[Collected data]
.....
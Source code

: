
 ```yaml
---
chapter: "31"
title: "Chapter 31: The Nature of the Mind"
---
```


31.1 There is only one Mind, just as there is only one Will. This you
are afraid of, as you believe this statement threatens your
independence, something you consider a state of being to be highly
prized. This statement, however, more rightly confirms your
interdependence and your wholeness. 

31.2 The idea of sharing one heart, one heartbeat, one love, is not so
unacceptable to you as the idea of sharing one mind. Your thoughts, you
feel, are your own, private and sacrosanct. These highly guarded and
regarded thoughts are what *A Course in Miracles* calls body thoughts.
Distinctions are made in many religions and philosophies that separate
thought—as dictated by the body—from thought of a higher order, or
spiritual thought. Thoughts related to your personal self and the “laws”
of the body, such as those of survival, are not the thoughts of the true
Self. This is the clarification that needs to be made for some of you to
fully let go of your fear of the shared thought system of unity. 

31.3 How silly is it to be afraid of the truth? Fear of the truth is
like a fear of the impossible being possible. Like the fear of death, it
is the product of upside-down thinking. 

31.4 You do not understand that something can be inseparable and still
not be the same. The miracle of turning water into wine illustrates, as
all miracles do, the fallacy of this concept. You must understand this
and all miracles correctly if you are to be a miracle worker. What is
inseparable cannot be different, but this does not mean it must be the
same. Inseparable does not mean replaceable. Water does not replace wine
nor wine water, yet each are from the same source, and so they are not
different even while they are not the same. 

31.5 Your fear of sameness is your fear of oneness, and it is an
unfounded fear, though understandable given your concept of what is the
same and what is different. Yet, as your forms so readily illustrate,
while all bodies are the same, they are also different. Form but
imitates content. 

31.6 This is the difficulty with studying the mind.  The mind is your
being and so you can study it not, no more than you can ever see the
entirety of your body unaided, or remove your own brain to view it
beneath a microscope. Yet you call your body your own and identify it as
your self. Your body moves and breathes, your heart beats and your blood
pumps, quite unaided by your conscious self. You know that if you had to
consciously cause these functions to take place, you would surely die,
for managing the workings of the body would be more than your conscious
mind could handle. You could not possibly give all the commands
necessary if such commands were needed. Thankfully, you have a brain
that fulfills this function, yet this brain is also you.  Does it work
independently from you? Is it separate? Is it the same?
.....
Repeat exactly the lines from the first line of the records above through the line containing "like a fear", both included, and nothing else.

▸ Answer to the exercise:
Source code

:
 ```yaml
---
chapter: "31"
title: "Chapter 31: The Nature of the Mind"
---
```


31.1 There is only one Mind, just as there is only one Will. This you
are afraid of, as you believe this statement threatens your
independence, something you consider a state of being to be highly
prized. This statement, however, more rightly confirms your
interdependence and your wholeness. 

31.2 The idea of sharing one heart, one heartbeat, one love, is not so
unacceptable to you as the idea of sharing one mind. Your thoughts, you
feel, are your own, private and sacrosanct. These highly guarded and
regarded thoughts are what *A Course in Miracles* calls body thoughts.
Distinctions are made in many religions and philosophies that separate
thought—as dictated by the body—from thought of a higher order, or
spiritual thought. Thoughts related to your personal self and the “laws”
of the body, such as those of survival, are not the thoughts of the true
Self. This is the clarification that needs to be made for some of you to
fully let go of your fear of the shared thought system of unity. 

31.3 How silly is it to be afraid of the truth? Fear of the truth is
like a fear of the impossible being possible. Like the fear of death, it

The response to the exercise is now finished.